* **Task to carry out**:
Although the entries contain pictures, the copy should hold only their exact text.

* **Supplied records**:
════
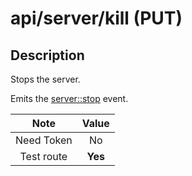 # api/server/kill (PUT)

## Description

Stops the server.

Emits the [server::stop](../../03_Back-end_Modules/04_Pipe/Events.md#serverclose-event) event.

|    Note    |  Value  |
| :--------: | :-----: |
| Need Token |   No    |
| Test route | **Yes** |
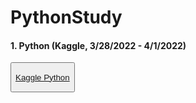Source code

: # PythonStudy
#### 1. Python (Kaggle, 3/28/2022 - 4/1/2022)
<!-- Source -->
<button> 
  <p>
    <a ref="Kaggle Python" href="https://www.kaggle.com/learn/python">Kaggle Python  </a>
  </p>
</button>
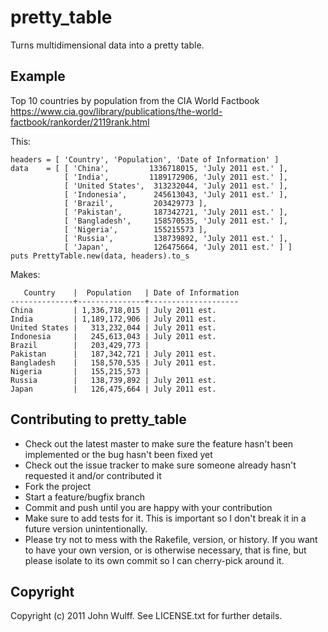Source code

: pretty_table
============
Turns multidimensional data into a pretty table.

Example
-------
Top 10 countries by population from the CIA World Factbook https://www.cia.gov/library/publications/the-world-factbook/rankorder/2119rank.html

This:

    headers = [ 'Country', 'Population', 'Date of Information' ]
    data    = [ [ 'China',         1336718015, 'July 2011 est.' ],
                [ 'India',         1189172906, 'July 2011 est.' ],
                [ 'United States',  313232044, 'July 2011 est.' ],
                [ 'Indonesia',      245613043, 'July 2011 est.' ],
                [ 'Brazil',         203429773 ],
                [ 'Pakistan',       187342721, 'July 2011 est.' ],
                [ 'Bangladesh',     158570535, 'July 2011 est.' ],
                [ 'Nigeria',        155215573 ],
                [ 'Russia',         138739892, 'July 2011 est.' ],
                [ 'Japan',          126475664, 'July 2011 est.' ] ]
    puts PrettyTable.new(data, headers).to_s

Makes:

       Country    |  Population   | Date of Information
    --------------+---------------+--------------------
    China         | 1,336,718,015 | July 2011 est.     
    India         | 1,189,172,906 | July 2011 est.     
    United States |   313,232,044 | July 2011 est.     
    Indonesia     |   245,613,043 | July 2011 est.     
    Brazil        |   203,429,773 |                    
    Pakistan      |   187,342,721 | July 2011 est.     
    Bangladesh    |   158,570,535 | July 2011 est.     
    Nigeria       |   155,215,573 |                    
    Russia        |   138,739,892 | July 2011 est.     
    Japan         |   126,475,664 | July 2011 est.

Contributing to pretty_table
---------------------------- 
* Check out the latest master to make sure the feature hasn't been implemented or the bug hasn't been fixed yet
* Check out the issue tracker to make sure someone already hasn't requested it and/or contributed it
* Fork the project
* Start a feature/bugfix branch
* Commit and push until you are happy with your contribution
* Make sure to add tests for it. This is important so I don't break it in a future version unintentionally.
* Please try not to mess with the Rakefile, version, or history. If you want to have your own version, or is otherwise necessary, that is fine, but please isolate to its own commit so I can cherry-pick around it.

Copyright
---------
Copyright (c) 2011 John Wulff. See LICENSE.txt for
further details.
════
* **Result for this task**:
 # api/server/kill (PUT)

## Description

Stops the server.

Emits the [server::stop](../../03_Back-end_Modules/04_Pipe/Events.md#serverclose-event) event.

|    Note    |  Value  |
| :--------: | :-----: |
| Need Token |   No    |
| Test route | **Yes** |
Source code

: # PythonStudy
#### 1. Python (Kaggle, 3/28/2022 - 4/1/2022)
<!-- Source -->
<button> 
  <p>
    <a ref="Kaggle Python" href="https://www.kaggle.com/learn/python">Kaggle Python  </a>
  </p>
</button>
Source code

: pretty_table
============
Turns multidimensional data into a pretty table.

Example
-------
Top 10 countries by population from the CIA World Factbook https://www.cia.gov/library/publications/the-world-factbook/rankorder/2119rank.html

This:

    headers = [ 'Country', 'Population', 'Date of Information' ]
    data    = [ [ 'China',         1336718015, 'July 2011 est.' ],
                [ 'India',         1189172906, 'July 2011 est.' ],
                [ 'United States',  313232044, 'July 2011 est.' ],
                [ 'Indonesia',      245613043, 'July 2011 est.' ],
                [ 'Brazil',         203429773 ],
                [ 'Pakistan',       187342721, 'July 2011 est.' ],
                [ 'Bangladesh',     158570535, 'July 2011 est.' ],
                [ 'Nigeria',        155215573 ],
                [ 'Russia',         138739892, 'July 2011 est.' ],
                [ 'Japan',          126475664, 'July 2011 est.' ] ]
    puts PrettyTable.new(data, headers).to_s

Makes:

       Country    |  Population   | Date of Information
    --------------+---------------+--------------------
    China         | 1,336,718,015 | July 2011 est.     
    India         | 1,189,172,906 | July 2011 est.     
    United States |   313,232,044 | July 2011 est.     
    Indonesia     |   245,613,043 | July 2011 est.     
    Brazil        |   203,429,773 |                    
    Pakistan      |   187,342,721 | July 2011 est.     
    Bangladesh    |   158,570,535 | July 2011 est.     
    Nigeria       |   155,215,573 |                    
    Russia        |   138,739,892 | July 2011 est.     
    Japan         |   126,475,664 | July 2011 est.

Contributing to pretty_table
---------------------------- 
* Check out the latest master to make sure the feature hasn't been implemented or the bug hasn't been fixed yet
* Check out the issue tracker to make sure someone already hasn't requested it and/or contributed it
* Fork the project
* Start a feature/bugfix branch
* Commit and push until you are happy with your contribution
* Make sure to add tests for it. This is important so I don't break it in a future version unintentionally.
* Please try not to mess with the Rakefile, version, or history. If you want to have your own version, or is otherwise necessary, that is fine, but please isolate to its own commit so I can cherry-pick around it.

Copyright
---------
Copyright (c) 2011 John Wulff. See LICENSE.txt for
further details.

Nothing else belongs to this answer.